● Your assignment
Copies of all lines containing the string "empleamos" are needed from the data below.

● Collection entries
= = = = =
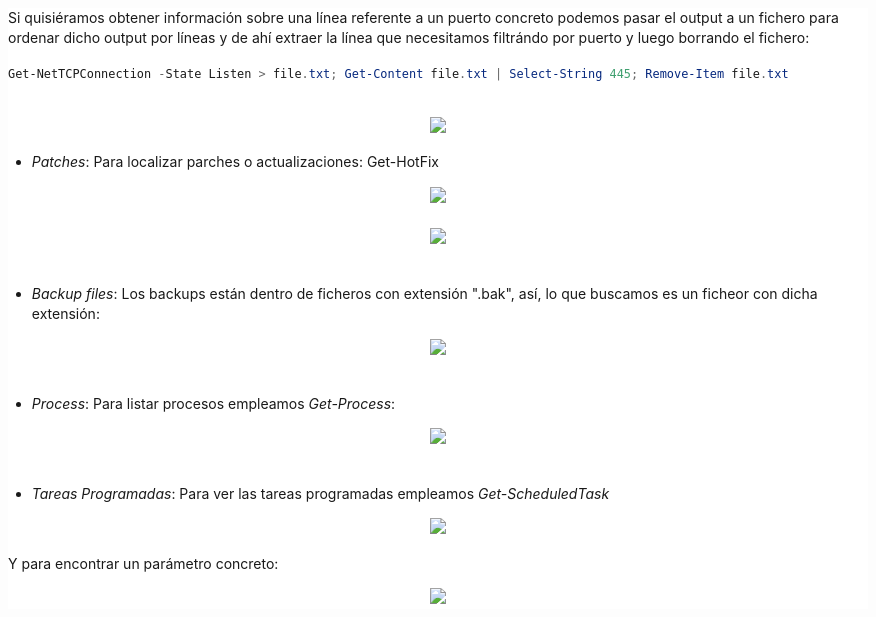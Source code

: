 Si quisiéramos obtener información sobre una línea referente a un puerto concreto podemos pasar el output a un fichero para ordenar dicho output por líneas y de ahí extraer la línea que necesitamos filtrándo por puerto y luego borrando el fichero:

```powershell
Get-NetTCPConnection -State Listen > file.txt; Get-Content file.txt | Select-String 445; Remove-Item file.txt
```

<br />

<div style="text-align:center">
	<img src="{{ 'assets/img/THM/Pasted image 20220912174531.png' | relative_url }}" text-align="center"/>
</div>

- *Patches*: Para localizar parches o actualizaciones: Get-HotFix


<div style="text-align:center">
	<img src="{{ 'assets/img/THM/Pasted image 20220912174915.png' | relative_url }}" text-align="center"/>
</div>

<br />

<div style="text-align:center">
	<img src="{{ 'assets/img/THM/Pasted image 20220912175159.png' | relative_url }}" text-align="center"/>
</div>

<br />

- *Backup files*: Los backups están dentro de ficheros con extensión ".bak", así, lo que buscamos es un ficheor con dicha extensión:

<div style="text-align:center">
	<img src="{{ 'assets/img/THM/Pasted image 20220912180239.png' | relative_url }}" text-align="center"/>
</div>

<br />

- *Process*: Para listar procesos empleamos *Get-Process*:

<div style="text-align:center">
	<img src="{{ 'assets/img/THM/Pasted image 20220912181804.png' | relative_url }}" text-align="center"/>
</div>

<br />

- *Tareas Programadas*: Para ver las tareas programadas empleamos *Get-ScheduledTask*

<div style="text-align:center">
	<img src="{{ 'assets/img/THM/Pasted image 20220912182248.png' | relative_url }}" text-align="center"/>
</div>

Y para encontrar un parámetro concreto:

<div style="text-align:center">
	<img src="{{ 'assets/img/THM/Pasted image 20220912182456.png' | relative_url }}" text-align="center"/>
</div>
= = = = =
● Exercise answer
- *Process*: Para listar procesos empleamos *Get-Process*:
- *Tareas Programadas*: Para ver las tareas programadas empleamos *Get-ScheduledTask*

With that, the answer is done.